:: Data excerpts
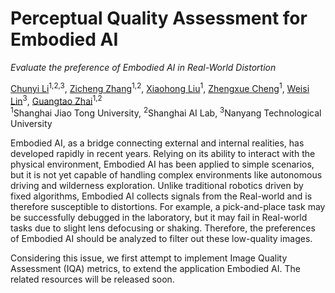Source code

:  <h1>Perceptual Quality Assessment for Embodied AI</h1>

 _Evaluate the preference of Embodied AI in Real-World Distortion_

 <div>
      <a href="https://lcysyzxdxc.github.io" target="_blank">Chunyi Li</a><sup>1,2,3</sup>,
      <a href="https://zzc-1998.github.io/" target="_blank">Zicheng Zhang</a><sup>1,2</sup>,
      <a href="https://jhc.sjtu.edu.cn/~xiaohongliu/" target="_blank">Xiaohong Liu</a><sup>1</sup>,
      <a href="https://medialab.sjtu.edu.cn/author/zhengxue-cheng/" target="_blank">Zhengxue Cheng</a><sup>1</sup>,
      <a href="https://personal.ntu.edu.sg/wslin/Home.html" target="_blank">Weisi Lin</a><sup>3</sup>,
      <a href="https://ee.sjtu.edu.cn/en/FacultyDetail.aspx?id=24&infoid=153&flag=153" target="_blank">Guangtao Zhai</a><sup>1,2</sup>
 </div>
 <div>
  <sup>1</sup>Shanghai Jiao Tong University,  <sup>2</sup>Shanghai AI Lab,  <sup>3</sup>Nanyang Technological University
 </div> 

<div>
 
Embodied AI, as a bridge connecting external and internal realities, has developed rapidly in recent years. Relying on its ability to interact with the physical environment, Embodied AI has been applied to simple scenarios, but it is not yet capable of handling complex environments like autonomous driving and wilderness exploration. Unlike traditional robotics driven by fixed algorithms, Embodied AI collects signals from the Real-world and is therefore susceptible to distortions. For example, a pick-and-place task may be successfully debugged in the laboratory, but it may fail in Real-world tasks due to slight lens defocusing or shaking. Therefore, the preferences of Embodied AI should be analyzed to filter out these low-quality images. 

Considering this issue, we first attempt to implement Image Quality Assessment (IQA) metrics, to extend the application Embodied AI. The related resources will be released soon.

 </div>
::::
_Problem requirements_:
A verbatim copy of the records is needed, with all images omitted.

_Task solution_:
Source code

:  <h1>Perceptual Quality Assessment for Embodied AI</h1>

 _Evaluate the preference of Embodied AI in Real-World Distortion_

 <div>
      <a href="https://lcysyzxdxc.github.io" target="_blank">Chunyi Li</a><sup>1,2,3</sup>,
      <a href="https://zzc-1998.github.io/" target="_blank">Zicheng Zhang</a><sup>1,2</sup>,
      <a href="https://jhc.sjtu.edu.cn/~xiaohongliu/" target="_blank">Xiaohong Liu</a><sup>1</sup>,
      <a href="https://medialab.sjtu.edu.cn/author/zhengxue-cheng/" target="_blank">Zhengxue Cheng</a><sup>1</sup>,
      <a href="https://personal.ntu.edu.sg/wslin/Home.html" target="_blank">Weisi Lin</a><sup>3</sup>,
      <a href="https://ee.sjtu.edu.cn/en/FacultyDetail.aspx?id=24&infoid=153&flag=153" target="_blank">Guangtao Zhai</a><sup>1,2</sup>
 </div>
 <div>
  <sup>1</sup>Shanghai Jiao Tong University,  <sup>2</sup>Shanghai AI Lab,  <sup>3</sup>Nanyang Technological University
 </div> 

<div>
 
Embodied AI, as a bridge connecting external and internal realities, has developed rapidly in recent years. Relying on its ability to interact with the physical environment, Embodied AI has been applied to simple scenarios, but it is not yet capable of handling complex environments like autonomous driving and wilderness exploration. Unlike traditional robotics driven by fixed algorithms, Embodied AI collects signals from the Real-world and is therefore susceptible to distortions. For example, a pick-and-place task may be successfully debugged in the laboratory, but it may fail in Real-world tasks due to slight lens defocusing or shaking. Therefore, the preferences of Embodied AI should be analyzed to filter out these low-quality images. 

Considering this issue, we first attempt to implement Image Quality Assessment (IQA) metrics, to extend the application Embodied AI. The related resources will be released soon.

 </div>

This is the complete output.